▶ Assignment
Pick out each line in these entries that contains the string "created".

▶ Supplied data
++++++++
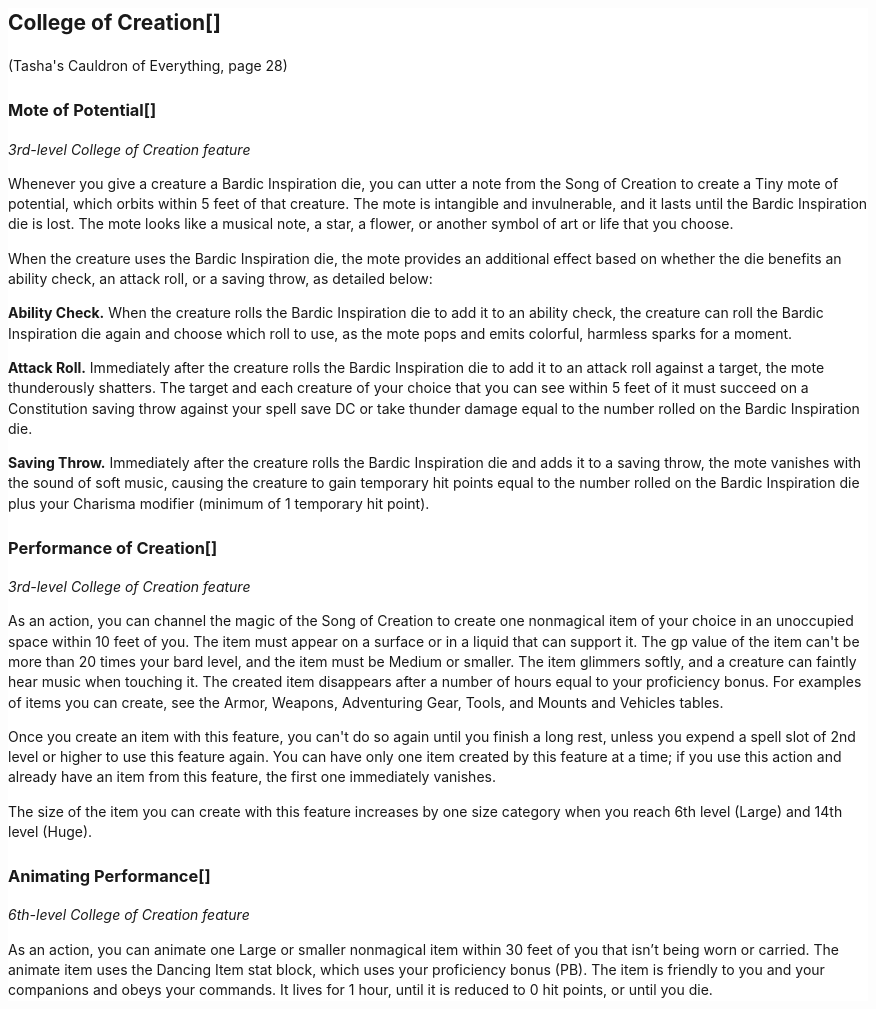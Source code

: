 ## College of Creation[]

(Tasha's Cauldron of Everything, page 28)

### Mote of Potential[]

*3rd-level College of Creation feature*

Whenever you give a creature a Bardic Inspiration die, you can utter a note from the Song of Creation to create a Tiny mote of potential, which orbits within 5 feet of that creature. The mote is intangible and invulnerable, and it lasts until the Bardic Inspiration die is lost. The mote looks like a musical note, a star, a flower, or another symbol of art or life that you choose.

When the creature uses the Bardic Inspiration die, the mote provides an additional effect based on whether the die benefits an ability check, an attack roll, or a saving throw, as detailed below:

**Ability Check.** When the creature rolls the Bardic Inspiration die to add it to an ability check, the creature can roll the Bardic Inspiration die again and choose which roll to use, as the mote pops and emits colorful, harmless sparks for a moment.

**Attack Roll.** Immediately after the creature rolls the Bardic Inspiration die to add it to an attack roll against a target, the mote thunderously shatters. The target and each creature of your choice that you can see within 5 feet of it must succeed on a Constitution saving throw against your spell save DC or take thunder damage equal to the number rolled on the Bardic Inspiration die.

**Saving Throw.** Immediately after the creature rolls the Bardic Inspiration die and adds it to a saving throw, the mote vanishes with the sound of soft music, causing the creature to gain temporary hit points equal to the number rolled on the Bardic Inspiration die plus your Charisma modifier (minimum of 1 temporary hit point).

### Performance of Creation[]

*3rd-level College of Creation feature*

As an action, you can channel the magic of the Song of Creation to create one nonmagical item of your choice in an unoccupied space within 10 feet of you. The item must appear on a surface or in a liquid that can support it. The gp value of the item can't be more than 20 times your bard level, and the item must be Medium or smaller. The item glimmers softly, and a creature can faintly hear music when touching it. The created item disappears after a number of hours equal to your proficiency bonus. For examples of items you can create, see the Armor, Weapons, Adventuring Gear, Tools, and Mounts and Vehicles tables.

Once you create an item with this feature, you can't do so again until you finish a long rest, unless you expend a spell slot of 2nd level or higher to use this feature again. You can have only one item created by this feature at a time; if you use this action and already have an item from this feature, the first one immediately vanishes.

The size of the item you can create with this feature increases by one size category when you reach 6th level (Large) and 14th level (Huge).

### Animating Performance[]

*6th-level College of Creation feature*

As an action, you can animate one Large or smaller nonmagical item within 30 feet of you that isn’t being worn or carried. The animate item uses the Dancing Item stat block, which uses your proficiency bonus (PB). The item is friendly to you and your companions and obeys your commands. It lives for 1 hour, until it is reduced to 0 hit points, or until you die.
++++++++
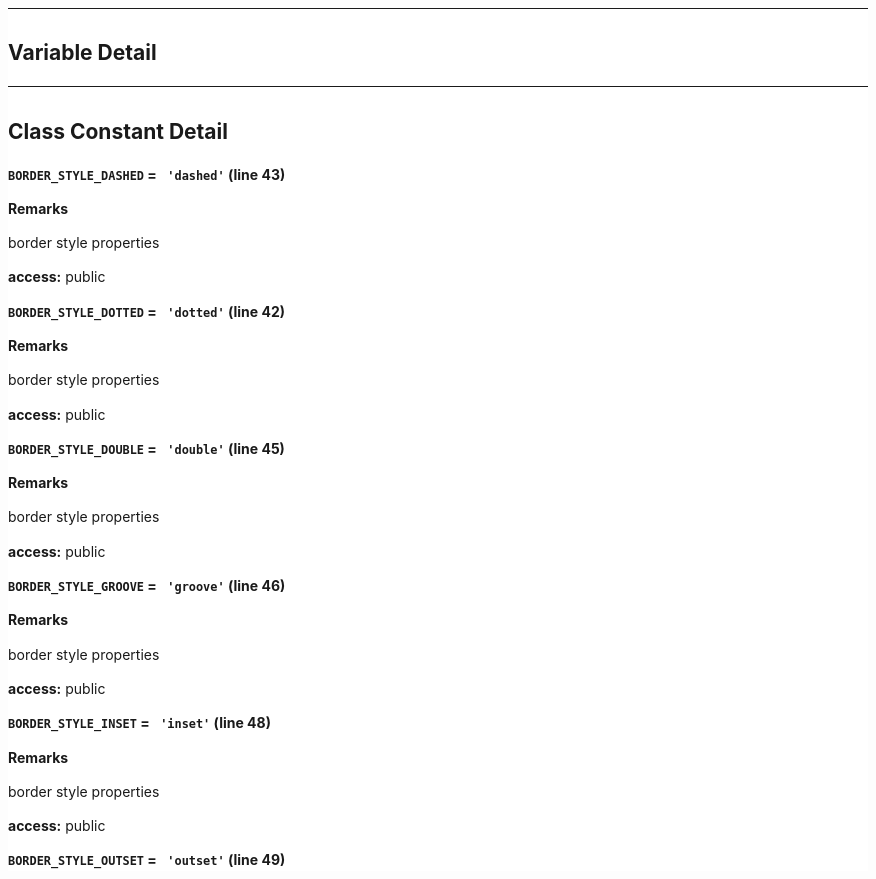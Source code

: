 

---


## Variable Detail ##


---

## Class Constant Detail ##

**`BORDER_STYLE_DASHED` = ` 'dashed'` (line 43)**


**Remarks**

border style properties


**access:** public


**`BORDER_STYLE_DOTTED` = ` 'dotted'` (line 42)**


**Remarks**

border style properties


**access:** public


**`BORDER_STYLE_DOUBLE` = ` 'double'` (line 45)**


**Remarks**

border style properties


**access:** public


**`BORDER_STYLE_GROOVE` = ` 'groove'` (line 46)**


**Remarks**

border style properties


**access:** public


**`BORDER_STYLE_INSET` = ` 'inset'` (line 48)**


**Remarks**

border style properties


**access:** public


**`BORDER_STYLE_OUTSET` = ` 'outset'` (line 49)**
++++++++
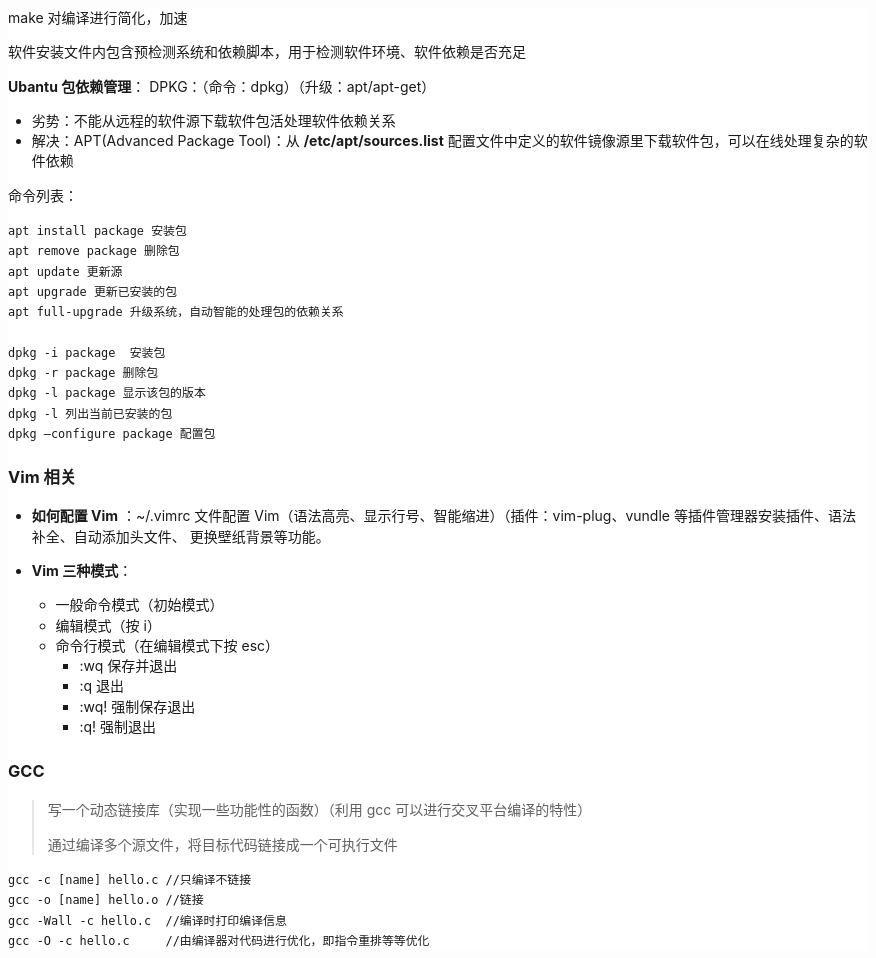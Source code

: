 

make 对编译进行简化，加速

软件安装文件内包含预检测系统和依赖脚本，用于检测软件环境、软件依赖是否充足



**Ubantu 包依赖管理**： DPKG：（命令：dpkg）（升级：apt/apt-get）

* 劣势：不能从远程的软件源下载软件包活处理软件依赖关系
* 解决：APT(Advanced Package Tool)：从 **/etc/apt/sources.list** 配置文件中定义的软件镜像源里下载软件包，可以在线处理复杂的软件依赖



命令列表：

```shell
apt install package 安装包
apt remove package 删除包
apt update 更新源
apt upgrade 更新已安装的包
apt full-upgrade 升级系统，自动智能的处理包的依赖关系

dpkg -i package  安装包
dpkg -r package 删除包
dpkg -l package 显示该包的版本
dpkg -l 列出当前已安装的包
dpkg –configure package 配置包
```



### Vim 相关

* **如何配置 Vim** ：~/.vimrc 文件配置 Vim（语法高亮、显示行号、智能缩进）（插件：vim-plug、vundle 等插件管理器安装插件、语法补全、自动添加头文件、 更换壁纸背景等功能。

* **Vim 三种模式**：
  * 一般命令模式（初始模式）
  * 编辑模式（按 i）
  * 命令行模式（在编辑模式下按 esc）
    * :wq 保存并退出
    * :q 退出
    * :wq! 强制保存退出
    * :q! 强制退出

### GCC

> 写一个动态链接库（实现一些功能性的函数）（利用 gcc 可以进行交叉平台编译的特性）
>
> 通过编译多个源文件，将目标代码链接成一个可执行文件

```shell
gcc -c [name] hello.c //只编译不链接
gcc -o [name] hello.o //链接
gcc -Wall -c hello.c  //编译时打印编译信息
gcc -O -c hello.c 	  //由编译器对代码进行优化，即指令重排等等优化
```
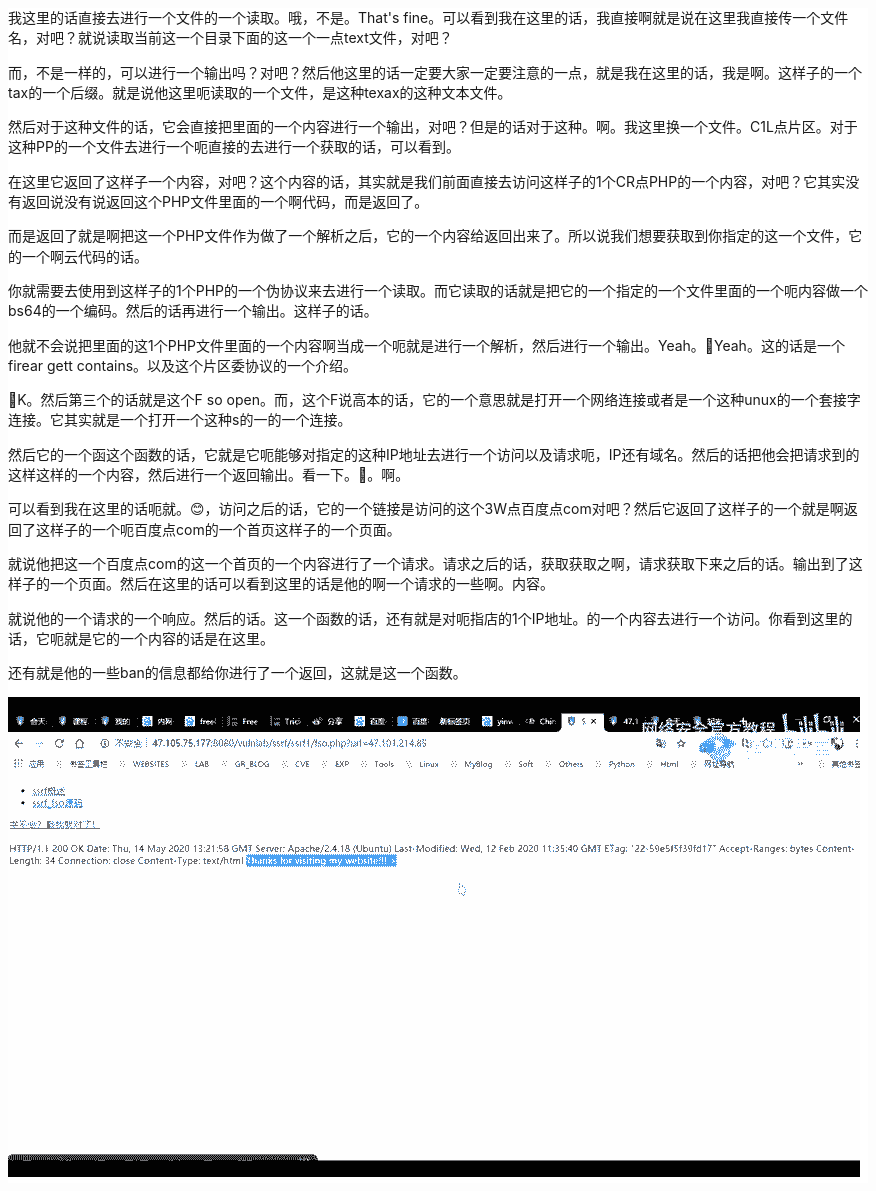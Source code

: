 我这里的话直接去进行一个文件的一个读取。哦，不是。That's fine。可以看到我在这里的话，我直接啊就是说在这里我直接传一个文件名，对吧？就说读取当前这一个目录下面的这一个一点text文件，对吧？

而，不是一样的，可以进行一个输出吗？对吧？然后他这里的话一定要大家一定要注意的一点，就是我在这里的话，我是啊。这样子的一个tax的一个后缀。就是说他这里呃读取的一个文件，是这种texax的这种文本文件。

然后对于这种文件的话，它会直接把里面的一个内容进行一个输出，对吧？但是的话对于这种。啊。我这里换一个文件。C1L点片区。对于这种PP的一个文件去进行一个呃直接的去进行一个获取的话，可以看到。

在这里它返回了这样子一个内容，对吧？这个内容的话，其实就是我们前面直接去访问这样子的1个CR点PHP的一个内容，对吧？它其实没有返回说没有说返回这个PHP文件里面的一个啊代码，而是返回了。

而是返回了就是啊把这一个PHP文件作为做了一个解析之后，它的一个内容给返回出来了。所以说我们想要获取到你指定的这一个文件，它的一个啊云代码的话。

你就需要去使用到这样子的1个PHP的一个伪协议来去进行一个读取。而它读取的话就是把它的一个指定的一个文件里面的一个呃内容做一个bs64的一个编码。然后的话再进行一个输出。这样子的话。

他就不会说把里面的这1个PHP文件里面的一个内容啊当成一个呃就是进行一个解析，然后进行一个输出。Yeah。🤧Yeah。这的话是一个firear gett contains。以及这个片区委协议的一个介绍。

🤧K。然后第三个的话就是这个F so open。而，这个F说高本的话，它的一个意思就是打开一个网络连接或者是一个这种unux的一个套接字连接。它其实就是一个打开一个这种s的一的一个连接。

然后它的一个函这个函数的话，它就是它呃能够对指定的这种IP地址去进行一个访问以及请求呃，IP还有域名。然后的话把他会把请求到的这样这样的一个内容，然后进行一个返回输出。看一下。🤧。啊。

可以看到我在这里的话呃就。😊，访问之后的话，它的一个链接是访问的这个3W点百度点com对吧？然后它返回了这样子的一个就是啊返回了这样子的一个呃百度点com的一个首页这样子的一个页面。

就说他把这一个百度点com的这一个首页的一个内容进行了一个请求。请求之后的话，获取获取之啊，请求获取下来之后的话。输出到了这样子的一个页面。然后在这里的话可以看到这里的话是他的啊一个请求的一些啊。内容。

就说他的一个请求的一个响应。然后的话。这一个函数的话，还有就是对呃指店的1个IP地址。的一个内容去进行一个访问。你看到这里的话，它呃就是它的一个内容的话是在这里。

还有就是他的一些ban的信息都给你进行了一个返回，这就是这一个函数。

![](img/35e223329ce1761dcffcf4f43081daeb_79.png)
++++++++
▶ Output for this exercise
As an action, you can channel the magic of the Song of Creation to create one nonmagical item of your choice in an unoccupied space within 10 feet of you. The item must appear on a surface or in a liquid that can support it. The gp value of the item can't be more than 20 times your bard level, and the item must be Medium or smaller. The item glimmers softly, and a creature can faintly hear music when touching it. The created item disappears after a number of hours equal to your proficiency bonus. For examples of items you can create, see the Armor, Weapons, Adventuring Gear, Tools, and Mounts and Vehicles tables.
Once you create an item with this feature, you can't do so again until you finish a long rest, unless you expend a spell slot of 2nd level or higher to use this feature again. You can have only one item created by this feature at a time; if you use this action and already have an item from this feature, the first one immediately vanishes.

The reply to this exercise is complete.